Вопреки моим опасениям, папа слушал меня очень внимательно.
– Пожалуй, ты права, – отозвался папа, когда я закончила, – Лена стала заложницей ложной дружбы и своего честного слова человеку, который изначально вел себя совсем не как друг. Но сама Лена уважает дружбу и собственное честное слово, поэтому она не нарушила своего обещания. Это говорит о том, что Лена не только надежный друг, но еще и уверенный в себе человек. Она знает, что у нее есть способности к рисованию и ей не надо это доказывать, тем более на словах. Также она понимает, что у Светы этих способностей нет, и она сама прекрасно об этом знает, иначе бы нарисовала свою собаку сама, и никакой истории вообще не было бы. У Лены не было потребности выводить Свету на чистую воду, уличать ее в отсутствии таланта и во лжи. Лена выше этого, потому что в данном случае затронуто только ее собственное самолюбие. Но если бы Света в присутствии Лены оговаривала другого человека, Лена наверняка молчать бы не стала. Я считаю, что Лена повела себя достойно, но только для первого раза. Но если Света сумеет повторно впутать ее в подобную историю и Лена снова промолчит, это будет уже не достоинством, а глупостью. Потому что не делает никаких выводов и снова наступает на те же грабли только недалекий человек.
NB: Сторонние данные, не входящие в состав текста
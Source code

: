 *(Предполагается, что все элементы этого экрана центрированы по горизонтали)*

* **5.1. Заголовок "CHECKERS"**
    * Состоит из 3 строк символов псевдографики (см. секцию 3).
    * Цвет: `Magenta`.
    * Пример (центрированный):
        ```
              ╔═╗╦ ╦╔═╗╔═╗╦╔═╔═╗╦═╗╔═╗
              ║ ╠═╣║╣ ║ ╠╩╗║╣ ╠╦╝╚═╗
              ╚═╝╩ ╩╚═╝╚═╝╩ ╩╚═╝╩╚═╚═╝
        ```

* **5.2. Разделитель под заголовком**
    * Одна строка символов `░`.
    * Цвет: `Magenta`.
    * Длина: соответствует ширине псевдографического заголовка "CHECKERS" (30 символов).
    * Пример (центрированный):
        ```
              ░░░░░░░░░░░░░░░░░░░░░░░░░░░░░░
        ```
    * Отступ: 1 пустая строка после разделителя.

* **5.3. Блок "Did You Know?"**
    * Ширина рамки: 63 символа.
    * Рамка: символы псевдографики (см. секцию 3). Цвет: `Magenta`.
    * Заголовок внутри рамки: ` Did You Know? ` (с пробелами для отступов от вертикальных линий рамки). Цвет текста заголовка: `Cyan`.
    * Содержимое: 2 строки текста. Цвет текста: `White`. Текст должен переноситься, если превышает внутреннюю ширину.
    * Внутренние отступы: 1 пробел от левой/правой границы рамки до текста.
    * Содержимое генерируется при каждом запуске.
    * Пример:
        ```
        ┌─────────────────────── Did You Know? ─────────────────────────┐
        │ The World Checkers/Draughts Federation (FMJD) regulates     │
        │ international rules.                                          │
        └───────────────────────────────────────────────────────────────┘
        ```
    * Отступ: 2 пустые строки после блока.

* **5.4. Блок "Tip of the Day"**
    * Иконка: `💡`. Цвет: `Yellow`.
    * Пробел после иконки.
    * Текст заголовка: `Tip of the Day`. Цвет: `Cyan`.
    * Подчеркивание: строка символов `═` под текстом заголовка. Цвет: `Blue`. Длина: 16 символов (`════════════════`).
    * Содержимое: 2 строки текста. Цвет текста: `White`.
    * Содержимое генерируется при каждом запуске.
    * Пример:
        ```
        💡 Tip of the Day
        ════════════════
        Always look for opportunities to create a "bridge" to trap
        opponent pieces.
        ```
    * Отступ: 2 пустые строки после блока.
– Папа, значит, я поступала недостойно?! – опечалилась я. – Ведь при мне Светка оговаривала Ленку и мне это не нравилось! Я предлагала Ленке сказать правду, я бы подтвердила, но она сама не захотела.
– Это ее право, – ответил папа. – Вот если бы ее не было рядом, а при тебе оговаривают твою подругу и ты молчишь, это подлость и трусость. И Лене, и тебе это урок для того, чтобы в будущем распознавать таких людей, как Света, и не связываться с ними.
– А как же их распознавать? – удивилась я. – У них же на лбу не написано, что они на такое способны!
– Очень даже написано! – улыбнулся папа. – Конечно, все люди разные, но у людей подобного типа есть определенные общие повадки, которые наблюдательный человек обязательно заметит. Обычно они за спиной говорят о людях плохо, а в глаза льстят. Во всех историях, которые они рассказывают, всегда виноват кто-то другой, а не они. Они любят рассказывать, как всем бескорыстно помогают, а злые люди потом присваивают себе плоды их труда.
– Но как узнать, что они врут?! Вон Светка присвоила плоды Ленкиного труда и все ей поверили!
– И тут же стала навязчиво всем вокруг рассказывать, что это Ленка присвоила себе ее рисунок, чем себя и выдала! И пусть Ленка молчит, но любой умный человек, если захочет узнать правду, просто поинтересуется другими работами Ленки и Светки. И у Ленки их окажется целый альбом, а у Светки – единственный рисунок. До ужаса похожий на Ленкины.
– А ведь точно! – восхитилась я.
– Кстати, не исключено, – продолжил папа, – что вам с Леной Светино зло в итоге причинит, как ты выражаешься, добро. Благодаря Свете и созданной ею ситуации, вы получили опыт, а опыт – это самое ценное, что у нас есть, если уметь его применять в аналогичных условиях. То есть, не просто набивать шишки, но и запоминать кочки, на которых можно споткнуться. Принципы у человека должны быть твердыми, но претворять в жизнь их нужно не слепо, а с умом, здраво оценивая ситуацию вокруг. Вот, к примеру, твой друг хочет доверить тебе свою тайну. Только сначала просит тебя дать ему честное слово, что ты никогда и никому его не выдашь. Дашь ты такое слово?
– Конечно, дам! – уверенно ответила я.
– А потом он признается тебе, что тайком мучает кошек. Что ты будешь делать?